In addition to previous studies focusing on the functional changes of platelets and neutrophils, others have focused on the abnormal structure and function of red blood cells that can serve as biomarkers of prognosis in CVD. The RDW reflects the degree of heterogeneity of erythrocyte volume, which is traditionally for differential diagnosis of anemias. It has been explored as a biomarker for predicting prognosis in cancer, cardiovascular disease, diabetes, venous thromboembolism, atrial fibrillation, stroke, chronic obstructive pulmonary disease and community-acquired pneumonia to name a few. Moreover, RDW is a strong and independent risk factor for mortality in the general population.[12] One of the major determinants of RDW is the hormone erythropoietin, which regulates maturation and survival of erythrocytes. Inflammation and oxidative stress could contribute to decreases in erythrocyte membrane deformability. Inflammation can damage normal bone marrow, lead to the reduced efficiency of red blood cell production, and abnormal RBC membrane homeostasis, and further increases the proportion of immature RBC, thereby increasing RDW.[13] Increased oxidative stress is associated with the variation in erythrocyte size.

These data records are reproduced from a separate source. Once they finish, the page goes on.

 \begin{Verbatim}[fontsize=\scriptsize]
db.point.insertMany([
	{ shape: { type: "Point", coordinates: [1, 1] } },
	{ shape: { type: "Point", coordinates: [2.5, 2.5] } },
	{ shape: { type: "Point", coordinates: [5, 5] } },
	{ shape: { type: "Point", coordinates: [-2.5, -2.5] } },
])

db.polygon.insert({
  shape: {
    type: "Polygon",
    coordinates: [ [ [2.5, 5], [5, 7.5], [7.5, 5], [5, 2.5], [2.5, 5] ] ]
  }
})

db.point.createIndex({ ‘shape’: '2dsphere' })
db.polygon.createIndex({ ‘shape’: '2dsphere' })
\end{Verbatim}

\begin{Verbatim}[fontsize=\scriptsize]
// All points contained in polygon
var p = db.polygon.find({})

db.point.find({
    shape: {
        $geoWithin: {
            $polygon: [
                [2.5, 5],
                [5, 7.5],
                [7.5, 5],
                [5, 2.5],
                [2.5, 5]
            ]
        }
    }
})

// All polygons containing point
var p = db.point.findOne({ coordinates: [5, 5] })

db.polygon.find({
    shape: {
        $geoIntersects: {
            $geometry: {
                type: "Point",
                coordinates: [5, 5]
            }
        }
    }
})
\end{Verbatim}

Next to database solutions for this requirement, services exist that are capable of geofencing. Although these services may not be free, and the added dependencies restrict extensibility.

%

Several studies have already suggested elevated RDW level was associated with poor prognosis in patients underwent PCI.

In 2009, Fukuta first reported that RDW was associated with B-type natriuretic peptide in CAD patients undergoing cardiac catheterization.[14] Felker et al[15] found that RDW was an independent predictor of the prognosis in patients with heart failure. Fatemi et al[16] found that RDW was related to 1-year mortality in patients underwent PCI (HR 1.65, CI 1.22–2.23, P = .001). Liao et al[17] analyzed the association between RDW and 1-year all-cause and cardiovascular mortalities in patients undergoing PCI, stratified RDW values into 5 groups (13.4%, 14.1%, 14.8%, and 15.9%), and reported that RDW was an independent predicting factor in patients. Furthermore, Xiao et al[18] conducted a retrospective cohort study investigating the association between change of RDW values defined as ΔRDW with MACE in patients undergoing PCI. They found that the incidence of MACEs in stable RDW group was significantly lower.

Likewise, in our study RDW was an independent predictor for 1-year mortality in patients with CAD undergone PCI, meanwhile the best cutoff value was 12.9 according to restricted cubic spline analysis after adjusting for the covariables.

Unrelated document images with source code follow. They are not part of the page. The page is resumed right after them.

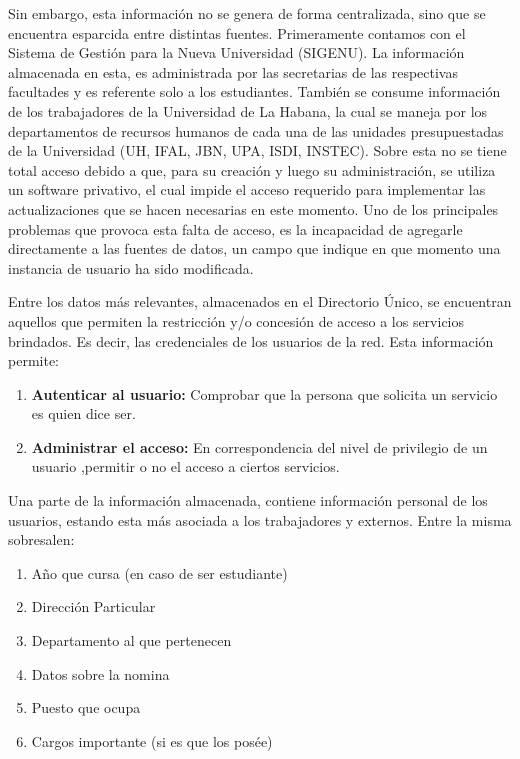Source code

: Sin embargo, esta información no se genera de forma centralizada, sino que se encuentra 
esparcida entre distintas fuentes. Primeramente contamos con el Sistema de Gestión para la 
Nueva Universidad (SIGENU). La información almacenada en esta, es administrada por las 
secretarias de las respectivas facultades y es referente solo a los estudiantes. También se
consume información de los trabajadores de la Universidad de La Habana, la cual se maneja 
por los departamentos de recursos humanos de cada una de las unidades presupuestadas de la 
Universidad (UH, IFAL, JBN, UPA, ISDI, INSTEC). Sobre esta no se tiene total 
acceso debido a que, para su creación y luego su administración, se utiliza un software 
privativo, el cual impide el acceso requerido para implementar las actualizaciones que se 
hacen necesarias en este momento.  
Uno de los principales problemas que provoca esta falta de acceso, es la 
incapacidad de agregarle directamente a las fuentes de datos, un campo que indique en que 
momento una instancia de usuario ha sido modificada. 

Entre los datos más relevantes, almacenados en el Directorio Único, se encuentran aquellos 
que permiten la restricción y/o concesión de acceso a los servicios brindados. Es decir, 
las credenciales de los usuarios de la red. Esta información permite:

\begin{enumerate}
\item {\bf Autenticar al usuario:} Comprobar que la persona que solicita un servicio es 
quien dice ser.
\item {\bf Administrar el acceso:} En correspondencia del nivel de privilegio de un usuario 
,permitir o no el acceso a ciertos servicios.
\end{enumerate}

Una parte de la información almacenada, contiene información personal de los usuarios,
estando esta más asociada a los trabajadores y externos. Entre la 
misma sobresalen: 
\begin{enumerate}
	\item Año que cursa (en caso de ser estudiante)
	\item Direcci\'on Particular
	\item Departamento al que pertenecen
	\item Datos sobre la nomina
	\item Puesto que ocupa
	\item Cargos importante (si es que los pos\'ee)
\end{enumerate}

Furthermore, a research study including 390 STEMI patients demonstrated adding RDW to the GRACE risk score system could enhance the predictive power.[19]

Our findings align with previous research to some extent, adding RDW and NLR to model composed of traditional risk factors, showed incremental prognostic value for predicting 1-year mortality (AUC,0.830, P < .001).

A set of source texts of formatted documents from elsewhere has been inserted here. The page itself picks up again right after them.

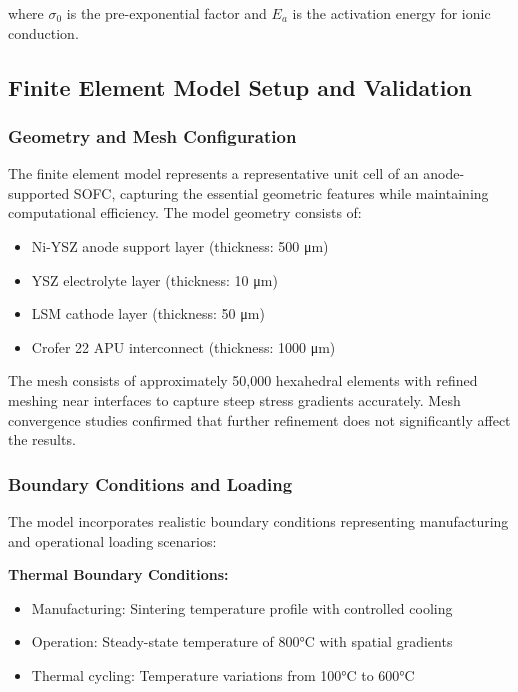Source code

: \documentclass[conference]{IEEEtran}
\begin{document}
where $\sigma_0$ is the pre-exponential factor and $E_a$ is the activation energy for ionic conduction.

\subsection{Finite Element Model Setup and Validation}

\subsubsection{Geometry and Mesh Configuration}

The finite element model represents a representative unit cell of an anode-supported SOFC, capturing the essential geometric features while maintaining computational efficiency. The model geometry consists of:

\begin{itemize}
\item Ni-YSZ anode support layer (thickness: 500 μm)
\item YSZ electrolyte layer (thickness: 10 μm)
\item LSM cathode layer (thickness: 50 μm)
\item Crofer 22 APU interconnect (thickness: 1000 μm)
\end{itemize}

The mesh consists of approximately 50,000 hexahedral elements with refined meshing near interfaces to capture steep stress gradients accurately. Mesh convergence studies confirmed that further refinement does not significantly affect the results.

\subsubsection{Boundary Conditions and Loading}

The model incorporates realistic boundary conditions representing manufacturing and operational loading scenarios:

\textbf{Thermal Boundary Conditions:}
\begin{itemize}
\item Manufacturing: Sintering temperature profile with controlled cooling
\item Operation: Steady-state temperature of 800°C with spatial gradients
\item Thermal cycling: Temperature variations from 100°C to 600°C
\end{itemize}
\end{document}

Moreover, SII incorporates information from 3 white blood cells subtypes, neutrophils, platelets, and lymphocytes. It has been shown to predict poor prognosis in several cancers and cardiovascular diseases.[20,21] Many studies showed that patients with higher levels of SII show increased predisposition to stroke or cerebral venous thrombosis.[22] Liu et al[23] found that compared with NLR and C-reactive protein, SII had better predictive value for incident CAD. Weng et al[24] reported that SII was associated with severity following stroke, and SII was an independent prognostic indicator of poor prognosis at 3 months. Conversely, in our study, univariable analysis showed SII > 991.6 was related to 1-year prognosis, but not after adjusting for other significant predictors. It can be speculated that the study population is different, resulting inconsistent findings.

Other studies have found that Hb is a good predictor for MACE and 1-year mortality in PCI patients.[25,26] Regarding HRR, Xiu et al[27] found that it is an independent predictor for long-term mortality with patients with PCI. They enrolled 6046 CAD patients underwent PCI, grouped into 2 groups, according to the HRR median value of 10.25, showed that the lower HRR, the higher long-term all-cause and cardiovascular mortality. By contrast, in our study, HRR was not a significant predictor of all-cause mortality. It may be related to the shorter follow-up in our study.

To our knowledge, it is the first time to compare inflammation biomarkers based on blood routine test, involving NLR, RDW, SII, PLR, and 1-year all-cause mortality in patients underwent PCI. In this research, we developed a nomogram to predict the probability of 1-year mortality, which was established consisting of simple demographic, clinical, and laboratory data.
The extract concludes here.